- Entries shown
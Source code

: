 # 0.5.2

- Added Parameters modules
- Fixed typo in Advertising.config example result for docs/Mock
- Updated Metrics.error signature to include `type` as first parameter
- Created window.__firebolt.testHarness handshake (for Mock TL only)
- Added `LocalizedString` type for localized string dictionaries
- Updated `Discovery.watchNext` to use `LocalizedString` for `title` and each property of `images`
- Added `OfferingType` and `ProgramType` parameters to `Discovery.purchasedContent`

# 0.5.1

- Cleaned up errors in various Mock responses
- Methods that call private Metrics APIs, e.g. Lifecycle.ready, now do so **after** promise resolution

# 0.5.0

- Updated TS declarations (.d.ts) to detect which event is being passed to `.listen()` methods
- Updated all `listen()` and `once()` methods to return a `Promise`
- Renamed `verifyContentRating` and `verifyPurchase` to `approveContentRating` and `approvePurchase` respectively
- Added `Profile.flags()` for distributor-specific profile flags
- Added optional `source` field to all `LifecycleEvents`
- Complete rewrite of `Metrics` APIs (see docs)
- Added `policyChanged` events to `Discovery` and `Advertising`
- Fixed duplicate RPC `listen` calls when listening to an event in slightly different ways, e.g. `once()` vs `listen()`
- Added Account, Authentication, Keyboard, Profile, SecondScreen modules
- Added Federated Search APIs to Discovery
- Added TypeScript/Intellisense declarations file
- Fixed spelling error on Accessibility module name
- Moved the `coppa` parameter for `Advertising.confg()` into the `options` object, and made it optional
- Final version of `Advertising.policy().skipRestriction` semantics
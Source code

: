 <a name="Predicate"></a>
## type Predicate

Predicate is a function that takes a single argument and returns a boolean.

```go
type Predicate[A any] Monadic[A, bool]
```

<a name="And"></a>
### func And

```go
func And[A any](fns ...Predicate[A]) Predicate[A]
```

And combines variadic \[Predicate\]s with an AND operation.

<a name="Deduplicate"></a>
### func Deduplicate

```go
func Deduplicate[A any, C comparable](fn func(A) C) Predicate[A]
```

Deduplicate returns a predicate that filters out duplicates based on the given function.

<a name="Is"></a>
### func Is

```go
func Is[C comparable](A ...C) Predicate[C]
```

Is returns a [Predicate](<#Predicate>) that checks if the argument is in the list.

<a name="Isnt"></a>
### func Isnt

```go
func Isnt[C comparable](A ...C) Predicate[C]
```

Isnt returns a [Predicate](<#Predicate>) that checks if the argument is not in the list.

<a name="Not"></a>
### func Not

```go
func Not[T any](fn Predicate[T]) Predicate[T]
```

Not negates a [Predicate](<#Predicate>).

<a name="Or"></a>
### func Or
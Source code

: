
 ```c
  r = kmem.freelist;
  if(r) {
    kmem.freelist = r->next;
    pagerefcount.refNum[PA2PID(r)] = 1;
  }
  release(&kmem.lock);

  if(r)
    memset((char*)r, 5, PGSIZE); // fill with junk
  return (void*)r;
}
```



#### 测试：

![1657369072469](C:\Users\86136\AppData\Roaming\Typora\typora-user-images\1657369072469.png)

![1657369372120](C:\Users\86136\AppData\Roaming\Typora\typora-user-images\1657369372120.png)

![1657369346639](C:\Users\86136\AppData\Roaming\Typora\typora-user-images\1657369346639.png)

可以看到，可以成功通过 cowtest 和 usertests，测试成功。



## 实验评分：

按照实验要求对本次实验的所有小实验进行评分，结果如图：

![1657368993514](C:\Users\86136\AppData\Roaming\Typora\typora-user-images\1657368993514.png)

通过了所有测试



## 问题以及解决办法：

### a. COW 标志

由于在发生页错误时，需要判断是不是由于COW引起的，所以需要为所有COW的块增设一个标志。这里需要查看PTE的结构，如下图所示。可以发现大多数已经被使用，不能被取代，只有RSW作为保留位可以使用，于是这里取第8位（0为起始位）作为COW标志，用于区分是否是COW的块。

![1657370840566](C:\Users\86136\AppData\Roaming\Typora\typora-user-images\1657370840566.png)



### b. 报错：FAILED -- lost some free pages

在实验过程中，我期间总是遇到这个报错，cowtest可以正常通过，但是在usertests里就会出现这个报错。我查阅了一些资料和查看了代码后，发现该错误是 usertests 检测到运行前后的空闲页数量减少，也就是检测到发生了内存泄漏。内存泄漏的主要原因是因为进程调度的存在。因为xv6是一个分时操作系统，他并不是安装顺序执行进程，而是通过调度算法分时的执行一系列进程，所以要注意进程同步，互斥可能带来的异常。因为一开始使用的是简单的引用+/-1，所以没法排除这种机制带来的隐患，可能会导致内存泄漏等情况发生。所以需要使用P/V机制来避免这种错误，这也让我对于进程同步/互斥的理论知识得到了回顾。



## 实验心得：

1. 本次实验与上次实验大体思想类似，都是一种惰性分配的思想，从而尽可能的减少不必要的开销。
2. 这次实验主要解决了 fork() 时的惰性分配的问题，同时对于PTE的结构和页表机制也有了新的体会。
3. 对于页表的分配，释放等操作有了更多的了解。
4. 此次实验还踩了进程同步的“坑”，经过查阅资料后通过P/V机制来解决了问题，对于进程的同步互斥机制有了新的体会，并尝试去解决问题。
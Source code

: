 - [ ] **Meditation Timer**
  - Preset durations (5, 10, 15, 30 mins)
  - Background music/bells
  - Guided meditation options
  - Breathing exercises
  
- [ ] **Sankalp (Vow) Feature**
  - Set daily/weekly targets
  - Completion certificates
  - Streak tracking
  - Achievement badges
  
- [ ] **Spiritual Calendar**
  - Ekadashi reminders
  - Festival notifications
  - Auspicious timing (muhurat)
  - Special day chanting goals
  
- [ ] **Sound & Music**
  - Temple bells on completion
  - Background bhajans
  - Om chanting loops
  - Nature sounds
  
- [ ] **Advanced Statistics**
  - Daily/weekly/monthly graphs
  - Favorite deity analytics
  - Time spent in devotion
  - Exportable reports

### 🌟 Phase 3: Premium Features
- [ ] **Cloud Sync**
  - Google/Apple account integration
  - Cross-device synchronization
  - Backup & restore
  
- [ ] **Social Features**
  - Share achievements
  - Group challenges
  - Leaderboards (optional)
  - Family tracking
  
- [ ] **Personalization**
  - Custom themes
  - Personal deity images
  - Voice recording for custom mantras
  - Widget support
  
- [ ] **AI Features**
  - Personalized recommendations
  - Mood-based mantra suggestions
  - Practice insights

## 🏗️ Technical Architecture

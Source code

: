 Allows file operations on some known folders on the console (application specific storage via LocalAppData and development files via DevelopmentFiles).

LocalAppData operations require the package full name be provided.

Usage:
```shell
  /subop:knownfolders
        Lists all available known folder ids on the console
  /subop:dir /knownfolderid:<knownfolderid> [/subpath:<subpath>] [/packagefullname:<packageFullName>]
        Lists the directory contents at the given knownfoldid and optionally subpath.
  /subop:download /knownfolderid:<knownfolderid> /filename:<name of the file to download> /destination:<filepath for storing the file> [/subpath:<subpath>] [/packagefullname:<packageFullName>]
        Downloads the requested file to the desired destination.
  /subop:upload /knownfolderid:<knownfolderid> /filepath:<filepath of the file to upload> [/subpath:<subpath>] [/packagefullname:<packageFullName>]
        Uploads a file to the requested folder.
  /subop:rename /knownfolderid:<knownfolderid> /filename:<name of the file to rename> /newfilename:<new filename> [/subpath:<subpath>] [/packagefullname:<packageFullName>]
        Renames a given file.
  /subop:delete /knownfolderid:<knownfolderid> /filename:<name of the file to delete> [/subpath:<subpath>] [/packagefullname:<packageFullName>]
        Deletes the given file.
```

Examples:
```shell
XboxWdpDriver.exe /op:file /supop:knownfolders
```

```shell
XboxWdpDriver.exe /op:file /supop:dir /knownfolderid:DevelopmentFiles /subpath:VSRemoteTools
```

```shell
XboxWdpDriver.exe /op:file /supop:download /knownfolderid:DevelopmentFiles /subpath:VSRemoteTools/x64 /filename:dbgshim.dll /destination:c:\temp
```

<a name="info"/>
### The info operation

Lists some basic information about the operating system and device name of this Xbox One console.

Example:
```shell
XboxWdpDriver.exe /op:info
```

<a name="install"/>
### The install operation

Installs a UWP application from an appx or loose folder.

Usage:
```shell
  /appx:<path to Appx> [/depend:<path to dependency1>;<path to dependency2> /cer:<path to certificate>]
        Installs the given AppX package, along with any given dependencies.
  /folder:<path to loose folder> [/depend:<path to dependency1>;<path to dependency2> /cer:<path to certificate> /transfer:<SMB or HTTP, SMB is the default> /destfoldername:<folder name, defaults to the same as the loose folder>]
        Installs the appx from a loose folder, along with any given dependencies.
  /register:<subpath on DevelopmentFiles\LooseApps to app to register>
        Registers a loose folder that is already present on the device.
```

- Problem requirements
Exactly as they appear, please write out the lines from the opening of the listing above down to the line containing "- Updated all", with both end lines included.

- Solution to the exercise
Source code

: # 0.5.2

- Added Parameters modules
- Fixed typo in Advertising.config example result for docs/Mock
- Updated Metrics.error signature to include `type` as first parameter
- Created window.__firebolt.testHarness handshake (for Mock TL only)
- Added `LocalizedString` type for localized string dictionaries
- Updated `Discovery.watchNext` to use `LocalizedString` for `title` and each property of `images`
- Added `OfferingType` and `ProgramType` parameters to `Discovery.purchasedContent`

# 0.5.1

- Cleaned up errors in various Mock responses
- Methods that call private Metrics APIs, e.g. Lifecycle.ready, now do so **after** promise resolution

# 0.5.0

- Updated TS declarations (.d.ts) to detect which event is being passed to `.listen()` methods
- Updated all `listen()` and `once()` methods to return a `Promise`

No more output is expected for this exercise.